Employees of Weinstein’s company are required to sign agreements promising not to make statements that could harm the reputation of the firm or its top executives, the Times reports. And when female employees have sued Weinstein for harassment, he and his company have generally settled the claims confidentially — pairing payments with a condition that the plaintiffs not talk about the details of their cases.

Is it — and should it be — legal for employers to use confidentiality provisions to keep harassment claims secret? The Weinstein scandal raises these questions in a particularly stark way, although such provisions have long been controversial.

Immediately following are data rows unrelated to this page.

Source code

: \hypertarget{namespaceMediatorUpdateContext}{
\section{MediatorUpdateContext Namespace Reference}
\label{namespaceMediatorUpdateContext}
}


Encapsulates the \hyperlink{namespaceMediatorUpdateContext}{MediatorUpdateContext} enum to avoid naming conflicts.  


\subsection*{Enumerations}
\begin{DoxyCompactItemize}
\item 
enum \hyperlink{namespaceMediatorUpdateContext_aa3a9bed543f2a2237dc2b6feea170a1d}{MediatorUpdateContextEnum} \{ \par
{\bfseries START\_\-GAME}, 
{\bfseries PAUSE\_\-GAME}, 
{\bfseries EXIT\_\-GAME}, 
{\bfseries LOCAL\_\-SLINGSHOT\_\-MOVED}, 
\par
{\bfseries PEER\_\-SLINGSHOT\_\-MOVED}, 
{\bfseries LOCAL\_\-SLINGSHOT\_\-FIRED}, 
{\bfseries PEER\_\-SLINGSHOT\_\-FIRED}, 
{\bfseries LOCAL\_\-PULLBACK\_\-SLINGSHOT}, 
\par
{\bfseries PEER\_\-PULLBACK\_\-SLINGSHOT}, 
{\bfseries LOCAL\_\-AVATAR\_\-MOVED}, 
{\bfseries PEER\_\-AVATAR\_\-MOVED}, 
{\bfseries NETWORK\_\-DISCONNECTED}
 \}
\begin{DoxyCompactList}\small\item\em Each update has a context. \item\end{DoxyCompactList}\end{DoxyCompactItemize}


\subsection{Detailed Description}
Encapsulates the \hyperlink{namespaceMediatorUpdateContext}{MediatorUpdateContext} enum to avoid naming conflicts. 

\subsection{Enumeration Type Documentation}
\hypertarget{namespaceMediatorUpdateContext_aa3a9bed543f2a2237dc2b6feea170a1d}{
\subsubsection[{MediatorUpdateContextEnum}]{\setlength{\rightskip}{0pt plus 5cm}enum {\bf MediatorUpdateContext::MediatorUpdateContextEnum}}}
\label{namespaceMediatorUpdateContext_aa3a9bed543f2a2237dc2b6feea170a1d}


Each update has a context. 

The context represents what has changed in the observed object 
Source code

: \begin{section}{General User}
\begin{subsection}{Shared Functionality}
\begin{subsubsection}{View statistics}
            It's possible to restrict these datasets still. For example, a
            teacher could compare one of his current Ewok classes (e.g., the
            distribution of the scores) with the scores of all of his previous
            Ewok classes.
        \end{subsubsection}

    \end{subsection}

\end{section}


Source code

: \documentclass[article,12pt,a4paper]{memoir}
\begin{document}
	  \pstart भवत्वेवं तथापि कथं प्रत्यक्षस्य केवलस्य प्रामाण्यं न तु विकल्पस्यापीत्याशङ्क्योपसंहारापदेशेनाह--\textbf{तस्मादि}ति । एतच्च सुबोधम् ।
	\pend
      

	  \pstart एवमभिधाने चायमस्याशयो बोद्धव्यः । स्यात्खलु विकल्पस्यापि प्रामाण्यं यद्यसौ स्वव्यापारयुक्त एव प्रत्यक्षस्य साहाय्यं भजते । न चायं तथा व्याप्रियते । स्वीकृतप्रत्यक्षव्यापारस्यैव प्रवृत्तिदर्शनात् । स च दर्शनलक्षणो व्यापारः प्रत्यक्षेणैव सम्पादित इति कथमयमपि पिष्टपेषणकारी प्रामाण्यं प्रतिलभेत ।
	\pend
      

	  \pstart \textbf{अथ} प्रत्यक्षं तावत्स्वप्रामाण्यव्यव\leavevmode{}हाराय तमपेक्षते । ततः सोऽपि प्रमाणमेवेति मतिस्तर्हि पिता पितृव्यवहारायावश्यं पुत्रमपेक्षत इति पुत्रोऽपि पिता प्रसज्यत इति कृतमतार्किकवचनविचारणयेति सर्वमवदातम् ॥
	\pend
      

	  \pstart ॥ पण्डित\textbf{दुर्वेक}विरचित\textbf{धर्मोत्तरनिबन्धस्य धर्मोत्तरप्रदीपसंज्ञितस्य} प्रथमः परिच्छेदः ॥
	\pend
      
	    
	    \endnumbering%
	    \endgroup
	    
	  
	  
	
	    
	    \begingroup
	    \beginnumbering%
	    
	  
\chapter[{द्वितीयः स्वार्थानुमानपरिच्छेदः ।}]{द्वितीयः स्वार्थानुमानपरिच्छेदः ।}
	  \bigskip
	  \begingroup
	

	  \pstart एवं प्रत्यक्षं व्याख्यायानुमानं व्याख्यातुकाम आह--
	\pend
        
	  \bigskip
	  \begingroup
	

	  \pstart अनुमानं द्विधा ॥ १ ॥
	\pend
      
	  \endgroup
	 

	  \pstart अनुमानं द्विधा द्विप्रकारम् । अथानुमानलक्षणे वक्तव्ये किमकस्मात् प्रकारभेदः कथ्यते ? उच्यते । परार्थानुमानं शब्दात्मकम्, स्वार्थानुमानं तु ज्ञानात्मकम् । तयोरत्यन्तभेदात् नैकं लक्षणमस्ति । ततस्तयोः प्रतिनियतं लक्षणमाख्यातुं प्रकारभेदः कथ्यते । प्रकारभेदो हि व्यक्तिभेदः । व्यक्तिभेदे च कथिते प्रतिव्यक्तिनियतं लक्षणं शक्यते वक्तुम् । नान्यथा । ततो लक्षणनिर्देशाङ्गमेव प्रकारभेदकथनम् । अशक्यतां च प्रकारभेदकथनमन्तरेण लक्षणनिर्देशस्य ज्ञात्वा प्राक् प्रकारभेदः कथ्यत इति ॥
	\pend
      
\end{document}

Confidentiality clauses have featured in a number of high-profile sexual harassment scandals. In November 2011, Politico reported that Herman Cain, then running for the Republican presidential nomination, had been accused of sexual harassment by two women who worked with him when he ran the National Restaurant Association; Cain’s employer had settled the claims with agreements that forbade the women to speak about the incidents.

Venture capital firm Kleiner Perkins offered to settle former employee Ellen Pao’s sexual harassment suit only if — according to Pao’s account — she signed an agreement limiting her freedom to talk about her experience. (She dropped her suit but declined to settle, saying she did not want to be silenced.) Fox News Channel likewise used confidentiality clauses in contracts with employees to protect its late chief Roger Ailes from sexual harassment claims.

These cases, and others, have led many to ask whether the enforcement of confidentiality clauses serves primarily to protect sexual harassers, allowing them to continue their abuses.